* [What to work on] Your task is to transcribe the data exactly while omitting each picture.

* [Data to use]
════════
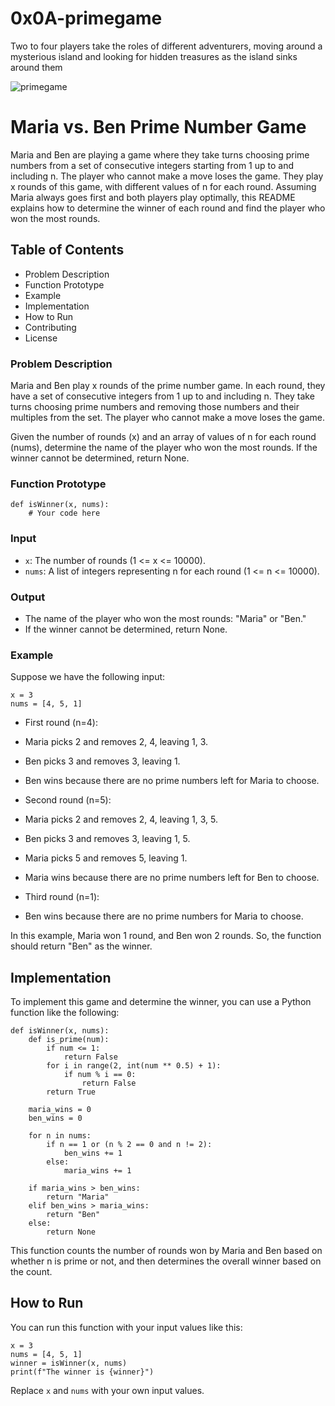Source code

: # 0x0A-primegame  
Two to four players take the roles of different adventurers, moving around a mysterious island and looking for hidden treasures as the island sinks around them  

![primegame](https://user-images.githubusercontent.com/110098940/265694397-d7fd1d7e-b797-4f4a-915f-53ecd0578927.png)

# Maria vs. Ben Prime Number Game  
Maria and Ben are playing a game where they take turns choosing prime numbers from a set of consecutive integers starting from 1 up to and including n. The player who cannot make a move loses the game. They play x rounds of this game, with different values of n for each round. Assuming Maria always goes first and both players play optimally, this README explains how to determine the winner of each round and find the player who won the most rounds.

## Table of Contents  
- Problem Description  
- Function Prototype  
- Example  
- Implementation  
- How to Run  
- Contributing  
- License  

### Problem Description  
Maria and Ben play x rounds of the prime number game. In each round, they have a set of consecutive integers from 1 up to and including n. They take turns choosing prime numbers and removing those numbers and their multiples from the set. The player who cannot make a move loses the game.

Given the number of rounds (x) and an array of values of n for each round (nums), determine the name of the player who won the most rounds. If the winner cannot be determined, return None.

### Function Prototype  

```
def isWinner(x, nums):
    # Your code here
```

### Input  
- `x`: The number of rounds (1 <= x <= 10000).  
- `nums`: A list of integers representing n for each round (1 <= n <= 10000).  

### Output  
- The name of the player who won the most rounds: "Maria" or "Ben."  
- If the winner cannot be determined, return None.  

### Example  
Suppose we have the following input:
```
x = 3
nums = [4, 5, 1]
```

- First round (n=4):

 - Maria picks 2 and removes 2, 4, leaving 1, 3.  
 - Ben picks 3 and removes 3, leaving 1.  
 - Ben wins because there are no prime numbers left for Maria to choose.  

- Second round (n=5):

 - Maria picks 2 and removes 2, 4, leaving 1, 3, 5.  
 - Ben picks 3 and removes 3, leaving 1, 5.  
 - Maria picks 5 and removes 5, leaving 1.  
 - Maria wins because there are no prime numbers left for Ben to choose.  

- Third round (n=1):

 - Ben wins because there are no prime numbers for Maria to choose.

In this example, Maria won 1 round, and Ben won 2 rounds. So, the function should return "Ben" as the winner.

## Implementation  
To implement this game and determine the winner, you can use a Python function like the following:  
```
def isWinner(x, nums):
    def is_prime(num):
        if num <= 1:
            return False
        for i in range(2, int(num ** 0.5) + 1):
            if num % i == 0:
                return False
        return True

    maria_wins = 0
    ben_wins = 0

    for n in nums:
        if n == 1 or (n % 2 == 0 and n != 2):
            ben_wins += 1
        else:
            maria_wins += 1

    if maria_wins > ben_wins:
        return "Maria"
    elif ben_wins > maria_wins:
        return "Ben"
    else:
        return None
```

This function counts the number of rounds won by Maria and Ben based on whether n is prime or not, and then determines the overall winner based on the count.

## How to Run  
You can run this function with your input values like this:

```
x = 3
nums = [4, 5, 1]
winner = isWinner(x, nums)
print(f"The winner is {winner}")
```

Replace `x` and `nums` with your own input values.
════════
* [The answer]
Source code

: # 0x0A-primegame  
Two to four players take the roles of different adventurers, moving around a mysterious island and looking for hidden treasures as the island sinks around them  

![primegame](https://user-images.githubusercontent.com/110098940/265694397-d7fd1d7e-b797-4f4a-915f-53ecd0578927.png)

# Maria vs. Ben Prime Number Game  
Maria and Ben are playing a game where they take turns choosing prime numbers from a set of consecutive integers starting from 1 up to and including n. The player who cannot make a move loses the game. They play x rounds of this game, with different values of n for each round. Assuming Maria always goes first and both players play optimally, this README explains how to determine the winner of each round and find the player who won the most rounds.

## Table of Contents  
- Problem Description  
- Function Prototype  
- Example  
- Implementation  
- How to Run  
- Contributing  
- License  

### Problem Description  
Maria and Ben play x rounds of the prime number game. In each round, they have a set of consecutive integers from 1 up to and including n. They take turns choosing prime numbers and removing those numbers and their multiples from the set. The player who cannot make a move loses the game.

Given the number of rounds (x) and an array of values of n for each round (nums), determine the name of the player who won the most rounds. If the winner cannot be determined, return None.

### Function Prototype  

```
def isWinner(x, nums):
    # Your code here
```

### Input  
- `x`: The number of rounds (1 <= x <= 10000).  
- `nums`: A list of integers representing n for each round (1 <= n <= 10000).  

### Output  
- The name of the player who won the most rounds: "Maria" or "Ben."  
- If the winner cannot be determined, return None.  

### Example  
Suppose we have the following input:
```
x = 3
nums = [4, 5, 1]
```

- First round (n=4):

 - Maria picks 2 and removes 2, 4, leaving 1, 3.  
 - Ben picks 3 and removes 3, leaving 1.  
 - Ben wins because there are no prime numbers left for Maria to choose.  

- Second round (n=5):

 - Maria picks 2 and removes 2, 4, leaving 1, 3, 5.  
 - Ben picks 3 and removes 3, leaving 1, 5.  
 - Maria picks 5 and removes 5, leaving 1.  
 - Maria wins because there are no prime numbers left for Ben to choose.  

- Third round (n=1):

 - Ben wins because there are no prime numbers for Maria to choose.

In this example, Maria won 1 round, and Ben won 2 rounds. So, the function should return "Ben" as the winner.

## Implementation  
To implement this game and determine the winner, you can use a Python function like the following:  
```
def isWinner(x, nums):
    def is_prime(num):
        if num <= 1:
            return False
        for i in range(2, int(num ** 0.5) + 1):
            if num % i == 0:
                return False
        return True

    maria_wins = 0
    ben_wins = 0

    for n in nums:
        if n == 1 or (n % 2 == 0 and n != 2):
            ben_wins += 1
        else:
            maria_wins += 1

    if maria_wins > ben_wins:
        return "Maria"
    elif ben_wins > maria_wins:
        return "Ben"
    else:
        return None
```

This function counts the number of rounds won by Maria and Ben based on whether n is prime or not, and then determines the overall winner based on the count.

## How to Run  
You can run this function with your input values like this:

```
x = 3
nums = [4, 5, 1]
winner = isWinner(x, nums)
print(f"The winner is {winner}")
```

Replace `x` and `nums` with your own input values.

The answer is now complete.